Do you have evidence that women are excluded from male-dominated work environments? This large meta-analysis finds that in academia, women need far fewer citations in order to be hired in male dominated subjects, and received a much higher score on tests when their gender was unblinded vs blinded.

…In summary, all of the seven administrative reports reveal substantial evidence that women applicants were at least as successful as and usually more successful than male applicants were—particularly in GEMP fields.

(GEMP: geosciences, engineering, economics, mathematics/computer science, and physical science)

In a natural experiment, French economists used national exam data for 11 fields, focusing on PhD holders who form the core of French academic hiring (Breda & Hillion, 2016). They compared blinded and nonblinded exam scores for the same men and women and discovered that women received higher scores when their gender was known than when it was not when a field was male dominant (math, physics, philosophy), indicating a positive bias, and that this difference strongly increased with a field’s male dominance. Specifically, women’s rank in male-dominated fields increased by up to 40% of a standard deviation. In contrast, male candidates in fields dominated by women (literature, foreign languages) were given a small boost over expectations based on blind ratings, but this difference was small and rarely significant.⁶

Many organisations have an explicit bias in favour of hiring women. e.g. according to this paper for a given level of performance in econometrics, women are much more likely to be elected fellows of the Econometric Society. This is due to an explicit bias in favour of women in that society.

titotal

2y

7

I think you are bordering on cherry picking here. The meta-analysis studied 6 areas of bias, and found parity in 3, advantage for women in 1, and advantage for men in 2. It also makes no sense to link a particular study when you just linked a meta-analysis: presumably I could dig through and selectively find studies supporting the opposite position.

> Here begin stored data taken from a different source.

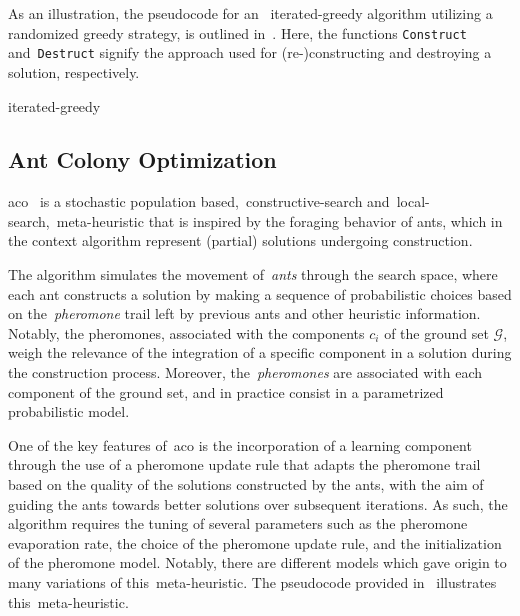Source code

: As an illustration, the pseudocode for an ~\acrshort{iterated-greedy} algorithm
utilizing a randomized greedy strategy, is outlined
in~. Here, the functions \texttt{Construct}
and~\texttt{Destruct} signify the approach used for (re-)constructing and
destroying a solution, respectively.

\begin{algorithm}
  
  \caption{\acrlong{iterated-greedy}}
  \label{algorithm:iterated-greedy}
\end{algorithm}

\subsection{Ant Colony Optimization}
\label{subsec:aco}

\acrfull{aco}~\cite{dorigo2010anta,stutzle1999maxmin,luke2013essentialsa,blum2003metaheuristics}
is a stochastic population based,~\acrshort{constructive-search}
and~\acrshort{local-search},~\acrshort{meta-heuristic} that is inspired by the
foraging behavior of ants, which in the context algorithm represent (partial)
solutions undergoing construction.

The algorithm simulates the movement of~\textit{ants} through the search space,
where each ant constructs a solution by making a sequence of probabilistic
choices based on the~\textit{pheromone} trail left by previous ants and other
heuristic information. Notably, the pheromones, associated with the components
$c_{i}$ of the ground set $\mathcal{G}$, weigh the relevance of the integration
of a specific component in a solution during the construction process.
Moreover, the~\textit{pheromones} are associated with each component of the
ground set, and in practice consist in a parametrized probabilistic model.

One of the key features of~\acrshort{aco} is the incorporation of a learning component
through the use of a pheromone update rule that adapts the pheromone trail based
on the quality of the solutions constructed by the ants, with the aim of guiding
the ants towards better solutions over subsequent iterations. As such, the
algorithm requires the tuning of several parameters such as the pheromone
evaporation rate, the choice of the pheromone update rule, and the
initialization of the pheromone model. Notably, there are different models
which gave origin to many variations of this~\acrshort{meta-heuristic}.
The pseudocode provided in~ illustrates this~\acrshort{meta-heuristic}.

There is also no mention of the key issue of sexual harassment, which has been the source of most of the gender based complaints in EA, and is compounded in situations of large gender imbalance, just from the pure maths of potential predators vs potential targets.

[anonymous]

2y

17

I agree on the sexual harassment problem and have written about that at length on here.

I don't think I am cherry picking. The commenter's claim that I challenged was that women are excluded from male-dominated (eg STEM) environments. With respect to the main post, the question is whether women are excluded from computer science jobs in particular. The paper found that with respect to hiring, biases are in favour of women in a range of STEM disciplines. In computer science in particular, there is evidence either of equal treatment or of a large bias in favour of women.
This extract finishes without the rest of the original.